SUPPLIED DATA:
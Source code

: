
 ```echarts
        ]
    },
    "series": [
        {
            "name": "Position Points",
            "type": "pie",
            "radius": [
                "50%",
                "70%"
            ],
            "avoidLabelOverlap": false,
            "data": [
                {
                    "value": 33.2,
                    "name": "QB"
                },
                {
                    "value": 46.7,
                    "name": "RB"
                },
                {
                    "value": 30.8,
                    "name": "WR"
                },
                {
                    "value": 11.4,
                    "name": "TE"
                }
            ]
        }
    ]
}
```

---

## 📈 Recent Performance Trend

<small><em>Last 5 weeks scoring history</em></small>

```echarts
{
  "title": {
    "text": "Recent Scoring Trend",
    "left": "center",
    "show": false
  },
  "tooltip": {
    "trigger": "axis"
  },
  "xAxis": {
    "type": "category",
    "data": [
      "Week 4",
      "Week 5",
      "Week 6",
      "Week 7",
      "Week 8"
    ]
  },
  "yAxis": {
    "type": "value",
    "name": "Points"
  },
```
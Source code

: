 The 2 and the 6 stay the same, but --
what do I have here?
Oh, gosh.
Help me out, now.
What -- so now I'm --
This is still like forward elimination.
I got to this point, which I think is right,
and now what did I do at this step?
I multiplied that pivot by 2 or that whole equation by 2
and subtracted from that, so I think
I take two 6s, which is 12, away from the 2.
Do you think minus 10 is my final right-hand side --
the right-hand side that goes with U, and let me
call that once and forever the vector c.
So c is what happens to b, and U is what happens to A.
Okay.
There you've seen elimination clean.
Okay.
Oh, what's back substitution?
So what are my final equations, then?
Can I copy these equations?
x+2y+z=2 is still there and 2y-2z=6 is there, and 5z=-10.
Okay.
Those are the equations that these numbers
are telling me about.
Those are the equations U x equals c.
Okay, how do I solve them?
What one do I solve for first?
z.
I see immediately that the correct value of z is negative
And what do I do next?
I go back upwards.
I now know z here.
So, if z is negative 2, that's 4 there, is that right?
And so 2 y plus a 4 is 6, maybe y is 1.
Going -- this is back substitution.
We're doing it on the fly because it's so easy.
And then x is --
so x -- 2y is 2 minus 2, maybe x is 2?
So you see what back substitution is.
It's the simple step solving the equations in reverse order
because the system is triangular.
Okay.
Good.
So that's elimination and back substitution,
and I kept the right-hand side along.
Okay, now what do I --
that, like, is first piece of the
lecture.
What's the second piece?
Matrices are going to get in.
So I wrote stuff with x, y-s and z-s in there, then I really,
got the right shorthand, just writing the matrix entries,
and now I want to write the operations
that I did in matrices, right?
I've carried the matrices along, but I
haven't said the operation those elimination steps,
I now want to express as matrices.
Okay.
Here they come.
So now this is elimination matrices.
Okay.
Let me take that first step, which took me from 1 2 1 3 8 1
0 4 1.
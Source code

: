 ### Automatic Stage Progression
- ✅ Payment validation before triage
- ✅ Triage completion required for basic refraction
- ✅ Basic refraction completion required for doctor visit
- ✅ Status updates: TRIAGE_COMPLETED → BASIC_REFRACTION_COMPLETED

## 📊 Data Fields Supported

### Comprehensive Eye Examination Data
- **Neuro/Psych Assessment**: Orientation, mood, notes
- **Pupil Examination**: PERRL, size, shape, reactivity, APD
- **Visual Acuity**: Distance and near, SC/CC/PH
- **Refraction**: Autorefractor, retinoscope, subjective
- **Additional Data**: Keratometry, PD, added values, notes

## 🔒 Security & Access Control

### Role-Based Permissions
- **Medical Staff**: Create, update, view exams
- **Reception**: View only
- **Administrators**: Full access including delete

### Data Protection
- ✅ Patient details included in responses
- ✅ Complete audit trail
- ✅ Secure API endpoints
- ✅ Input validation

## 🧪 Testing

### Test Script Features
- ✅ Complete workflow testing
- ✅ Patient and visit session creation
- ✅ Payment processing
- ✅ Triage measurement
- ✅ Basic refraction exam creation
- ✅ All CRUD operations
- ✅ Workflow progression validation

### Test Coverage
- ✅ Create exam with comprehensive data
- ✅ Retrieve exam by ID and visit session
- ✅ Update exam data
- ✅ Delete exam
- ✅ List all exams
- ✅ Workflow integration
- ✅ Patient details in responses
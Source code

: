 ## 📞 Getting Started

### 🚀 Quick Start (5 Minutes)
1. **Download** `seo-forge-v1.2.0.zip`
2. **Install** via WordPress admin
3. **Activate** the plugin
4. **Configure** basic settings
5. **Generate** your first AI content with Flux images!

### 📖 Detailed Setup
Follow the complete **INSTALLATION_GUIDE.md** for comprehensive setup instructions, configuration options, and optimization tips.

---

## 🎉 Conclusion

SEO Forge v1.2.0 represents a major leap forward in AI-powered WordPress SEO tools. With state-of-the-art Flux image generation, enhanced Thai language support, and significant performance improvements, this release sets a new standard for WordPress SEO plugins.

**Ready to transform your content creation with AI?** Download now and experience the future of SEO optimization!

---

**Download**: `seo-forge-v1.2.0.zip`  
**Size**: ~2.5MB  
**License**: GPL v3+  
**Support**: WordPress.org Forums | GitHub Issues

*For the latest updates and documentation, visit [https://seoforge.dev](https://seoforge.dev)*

PROBLEM: Return all lines from the material that contain "visit".

WRITTEN RESPONSE:
- ✅ Basic refraction completion required for doctor visit
- ✅ Patient and visit session creation
- ✅ Retrieve exam by ID and visit session
*For the latest updates and documentation, visit [https://seoforge.dev](https://seoforge.dev)*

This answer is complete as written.